You will now have an icon for a shortcut on the desktop to the application. I got this great tip from the Community Forums at Microsoft, http://answers.microsoft.com/en-us, and it works well. Instructions on pinning applications to the taskbar and shortcuts to the desktop are available also from Microsoft as a pdf.
Where’s my Start Menu?
After getting us used to the Start Menu, Microsoft tried to do away with the traditional set-up in favor of the Start screen that appears when you first log into Windows 8. What happened to the lovely list of applications that used to pop-up? Well, again, they are on your app tray. Click the arrow on the bottom left-hand side of the Start screen and you will be able to scroll horizontally through your applications. Miss the old Start Menu? So do a lot of people. You can actually download a program to simulate the old Start Menu. One such program that I have used is free. It’s called Classic Start 8. With it installed, the Windows icon on my keyboard will now pull up the Start Menu. Then, I click “All Programs” to see my files.

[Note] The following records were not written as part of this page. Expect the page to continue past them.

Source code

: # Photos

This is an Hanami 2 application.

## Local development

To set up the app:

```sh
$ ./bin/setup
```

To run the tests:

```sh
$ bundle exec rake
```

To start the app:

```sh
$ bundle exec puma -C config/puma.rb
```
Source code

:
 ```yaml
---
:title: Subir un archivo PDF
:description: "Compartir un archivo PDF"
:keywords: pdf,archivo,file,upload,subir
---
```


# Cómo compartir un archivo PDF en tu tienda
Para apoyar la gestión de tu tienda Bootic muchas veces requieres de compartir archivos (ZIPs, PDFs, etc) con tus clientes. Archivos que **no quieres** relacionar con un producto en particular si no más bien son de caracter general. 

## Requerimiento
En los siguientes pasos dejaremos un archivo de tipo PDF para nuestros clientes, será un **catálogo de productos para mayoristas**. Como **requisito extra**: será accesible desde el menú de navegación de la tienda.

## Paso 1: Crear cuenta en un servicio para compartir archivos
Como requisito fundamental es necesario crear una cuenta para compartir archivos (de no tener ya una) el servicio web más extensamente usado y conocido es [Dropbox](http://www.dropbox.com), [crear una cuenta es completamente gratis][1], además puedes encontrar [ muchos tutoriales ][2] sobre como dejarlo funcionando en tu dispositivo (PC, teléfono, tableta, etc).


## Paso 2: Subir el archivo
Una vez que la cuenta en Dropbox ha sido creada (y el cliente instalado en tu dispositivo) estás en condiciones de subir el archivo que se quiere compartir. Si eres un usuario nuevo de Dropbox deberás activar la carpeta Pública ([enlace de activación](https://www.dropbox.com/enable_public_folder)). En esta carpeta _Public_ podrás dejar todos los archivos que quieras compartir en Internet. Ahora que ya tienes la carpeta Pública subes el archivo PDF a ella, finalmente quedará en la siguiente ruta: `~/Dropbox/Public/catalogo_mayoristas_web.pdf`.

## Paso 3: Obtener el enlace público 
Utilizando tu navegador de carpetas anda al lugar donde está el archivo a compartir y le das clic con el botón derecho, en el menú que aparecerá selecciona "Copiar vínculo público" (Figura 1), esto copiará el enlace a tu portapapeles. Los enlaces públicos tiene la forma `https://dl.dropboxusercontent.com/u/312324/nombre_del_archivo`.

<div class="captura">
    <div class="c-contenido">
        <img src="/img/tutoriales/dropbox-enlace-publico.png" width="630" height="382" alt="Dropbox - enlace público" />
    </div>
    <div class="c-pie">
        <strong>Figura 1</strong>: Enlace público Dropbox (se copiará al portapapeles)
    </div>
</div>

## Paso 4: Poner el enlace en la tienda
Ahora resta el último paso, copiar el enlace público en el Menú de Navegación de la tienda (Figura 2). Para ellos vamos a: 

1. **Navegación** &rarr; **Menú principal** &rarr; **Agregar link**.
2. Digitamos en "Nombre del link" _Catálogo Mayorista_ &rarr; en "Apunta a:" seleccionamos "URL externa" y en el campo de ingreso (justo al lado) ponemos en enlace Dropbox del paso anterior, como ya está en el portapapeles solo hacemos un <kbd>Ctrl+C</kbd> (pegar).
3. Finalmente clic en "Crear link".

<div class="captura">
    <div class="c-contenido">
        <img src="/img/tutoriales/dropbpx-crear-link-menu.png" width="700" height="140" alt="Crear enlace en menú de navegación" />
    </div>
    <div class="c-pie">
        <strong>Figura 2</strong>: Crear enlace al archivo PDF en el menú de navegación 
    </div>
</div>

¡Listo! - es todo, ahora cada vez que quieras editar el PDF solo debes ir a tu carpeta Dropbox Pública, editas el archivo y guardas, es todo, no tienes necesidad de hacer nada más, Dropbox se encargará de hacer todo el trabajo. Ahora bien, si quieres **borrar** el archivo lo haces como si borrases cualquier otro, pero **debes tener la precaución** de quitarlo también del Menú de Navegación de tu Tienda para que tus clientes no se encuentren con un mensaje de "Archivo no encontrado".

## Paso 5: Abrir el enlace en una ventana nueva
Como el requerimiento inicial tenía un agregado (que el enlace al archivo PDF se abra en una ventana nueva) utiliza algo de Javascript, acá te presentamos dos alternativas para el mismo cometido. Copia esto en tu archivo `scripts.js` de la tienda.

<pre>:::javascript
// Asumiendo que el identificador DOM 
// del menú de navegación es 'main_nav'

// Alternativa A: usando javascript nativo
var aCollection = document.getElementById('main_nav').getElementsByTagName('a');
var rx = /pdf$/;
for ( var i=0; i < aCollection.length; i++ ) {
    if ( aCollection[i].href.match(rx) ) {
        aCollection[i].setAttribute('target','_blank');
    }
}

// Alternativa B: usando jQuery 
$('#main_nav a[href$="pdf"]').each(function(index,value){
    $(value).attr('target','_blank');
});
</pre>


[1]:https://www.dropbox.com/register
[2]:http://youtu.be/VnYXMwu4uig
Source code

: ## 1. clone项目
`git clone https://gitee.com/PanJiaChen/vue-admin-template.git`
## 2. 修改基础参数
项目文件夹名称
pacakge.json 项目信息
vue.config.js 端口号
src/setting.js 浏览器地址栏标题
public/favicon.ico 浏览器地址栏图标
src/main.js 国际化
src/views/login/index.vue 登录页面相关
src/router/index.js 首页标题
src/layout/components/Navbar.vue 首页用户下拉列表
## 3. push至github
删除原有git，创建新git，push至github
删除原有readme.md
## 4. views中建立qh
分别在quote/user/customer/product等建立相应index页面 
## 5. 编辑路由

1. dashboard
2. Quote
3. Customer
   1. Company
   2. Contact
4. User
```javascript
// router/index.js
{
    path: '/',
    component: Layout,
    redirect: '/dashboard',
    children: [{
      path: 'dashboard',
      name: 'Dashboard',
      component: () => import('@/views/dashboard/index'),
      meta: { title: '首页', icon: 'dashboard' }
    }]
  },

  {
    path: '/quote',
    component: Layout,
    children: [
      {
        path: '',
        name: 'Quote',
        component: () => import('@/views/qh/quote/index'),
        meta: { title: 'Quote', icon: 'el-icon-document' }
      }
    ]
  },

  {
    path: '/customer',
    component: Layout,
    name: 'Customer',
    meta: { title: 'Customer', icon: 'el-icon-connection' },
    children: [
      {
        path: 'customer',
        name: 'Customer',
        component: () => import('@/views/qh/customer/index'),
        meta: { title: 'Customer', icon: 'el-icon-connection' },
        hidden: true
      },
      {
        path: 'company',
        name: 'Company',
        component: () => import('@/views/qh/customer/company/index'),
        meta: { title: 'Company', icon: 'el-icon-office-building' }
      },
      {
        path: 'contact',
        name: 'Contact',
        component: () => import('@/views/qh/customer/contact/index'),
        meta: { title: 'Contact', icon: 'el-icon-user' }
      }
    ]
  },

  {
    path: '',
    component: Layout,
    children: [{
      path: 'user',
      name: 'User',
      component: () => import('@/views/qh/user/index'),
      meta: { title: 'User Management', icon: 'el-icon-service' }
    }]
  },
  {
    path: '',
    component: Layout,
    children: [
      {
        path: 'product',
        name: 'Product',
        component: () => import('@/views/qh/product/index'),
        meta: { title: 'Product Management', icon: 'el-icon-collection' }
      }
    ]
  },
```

Why does it keep asking me to save to One Drive?
The default save location appears to be OneDrive (formerly SkyDrive). Microsoft is encouraging users to save files in the cloud. Microsoft supplies 7 GB of storage for free. If you save your files on OneDrive, they are accessible from your other devices, such as tablets, smartphones, or you can easily share files with other computers. This provides a backup for you in case your computer or your hard drive is damaged. Your files are already saved. Whether you trust the cloud as a safe place to store your files is a decision you’ll have to think through for yourself. Other applications, such as Dropbox, have been providing a similar service for a few years now. I have a Dropbox account and use it to access my work files out in the field as well as at home. It has proven valuable to me.
Go straight to desktop and bypass the Start Screen
You just want to eliminate the Start Screen altogether and go directly to the desktop when you start your computer. You can customize Windows 8 to fit your needs by changing the Taskbar and Navigation properties.
- Click on Desktop on the Start screen.
- Right-click any open area in the taskbar, then click “Properties”.
- Click the “Navigation” tab, then check the box next to “Go to the desktop instead of Start when I sign in.” (Windows 8.1) It may also read, “When I sign in, or close all apps on a screen, go to the Desktop instead of Start.”
- Click “OK”, then reboot.
These tips should prove useful in making Windows 8 work for you.